-------- Supplied data --------

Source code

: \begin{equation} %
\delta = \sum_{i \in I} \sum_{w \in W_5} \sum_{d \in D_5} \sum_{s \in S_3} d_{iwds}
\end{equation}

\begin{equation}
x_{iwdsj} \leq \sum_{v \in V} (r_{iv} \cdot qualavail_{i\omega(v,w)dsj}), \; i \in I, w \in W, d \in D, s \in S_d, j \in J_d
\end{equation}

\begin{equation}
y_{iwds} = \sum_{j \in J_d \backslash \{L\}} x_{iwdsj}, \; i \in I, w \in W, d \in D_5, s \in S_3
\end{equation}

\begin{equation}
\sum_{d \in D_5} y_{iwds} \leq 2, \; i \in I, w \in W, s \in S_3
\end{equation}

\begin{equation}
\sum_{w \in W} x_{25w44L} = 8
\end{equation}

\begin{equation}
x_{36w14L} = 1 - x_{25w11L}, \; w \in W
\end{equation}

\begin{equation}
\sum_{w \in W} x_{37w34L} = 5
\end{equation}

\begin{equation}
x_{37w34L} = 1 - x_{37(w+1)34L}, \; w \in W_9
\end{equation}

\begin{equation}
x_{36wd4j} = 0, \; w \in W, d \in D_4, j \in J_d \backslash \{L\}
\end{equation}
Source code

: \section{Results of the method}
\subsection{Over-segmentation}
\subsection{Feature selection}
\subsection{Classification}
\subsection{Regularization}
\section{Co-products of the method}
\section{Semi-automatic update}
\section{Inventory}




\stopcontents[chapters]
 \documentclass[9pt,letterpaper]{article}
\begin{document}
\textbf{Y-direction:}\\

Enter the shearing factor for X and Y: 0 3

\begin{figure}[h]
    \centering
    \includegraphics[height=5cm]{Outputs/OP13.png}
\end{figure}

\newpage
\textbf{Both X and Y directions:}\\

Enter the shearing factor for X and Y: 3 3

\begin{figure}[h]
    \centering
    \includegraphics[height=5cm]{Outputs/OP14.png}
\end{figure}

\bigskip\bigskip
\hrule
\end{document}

--------

• **Instructions for the task**:
Copy out all the records exactly.

• **Written response**:
Source code

: \begin{equation} %
\delta = \sum_{i \in I} \sum_{w \in W_5} \sum_{d \in D_5} \sum_{s \in S_3} d_{iwds}
\end{equation}

\begin{equation}
x_{iwdsj} \leq \sum_{v \in V} (r_{iv} \cdot qualavail_{i\omega(v,w)dsj}), \; i \in I, w \in W, d \in D, s \in S_d, j \in J_d
\end{equation}

\begin{equation}
y_{iwds} = \sum_{j \in J_d \backslash \{L\}} x_{iwdsj}, \; i \in I, w \in W, d \in D_5, s \in S_3
\end{equation}

\begin{equation}
\sum_{d \in D_5} y_{iwds} \leq 2, \; i \in I, w \in W, s \in S_3
\end{equation}

\begin{equation}
\sum_{w \in W} x_{25w44L} = 8
\end{equation}

\begin{equation}
x_{36w14L} = 1 - x_{25w11L}, \; w \in W
\end{equation}

\begin{equation}
\sum_{w \in W} x_{37w34L} = 5
\end{equation}

\begin{equation}
x_{37w34L} = 1 - x_{37(w+1)34L}, \; w \in W_9
\end{equation}

\begin{equation}
x_{36wd4j} = 0, \; w \in W, d \in D_4, j \in J_d \backslash \{L\}
\end{equation}
Source code

: \section{Results of the method}
\subsection{Over-segmentation}
\subsection{Feature selection}
\subsection{Classification}
\subsection{Regularization}
\section{Co-products of the method}
\section{Semi-automatic update}
\section{Inventory}




\stopcontents[chapters]
 \documentclass[9pt,letterpaper]{article}
\begin{document}
\textbf{Y-direction:}\\

Enter the shearing factor for X and Y: 0 3

\begin{figure}[h]
    \centering
    \includegraphics[height=5cm]{Outputs/OP13.png}
\end{figure}

\newpage
\textbf{Both X and Y directions:}\\

Enter the shearing factor for X and Y: 3 3

\begin{figure}[h]
    \centering
    \includegraphics[height=5cm]{Outputs/OP14.png}
\end{figure}

\bigskip\bigskip
\hrule
\end{document}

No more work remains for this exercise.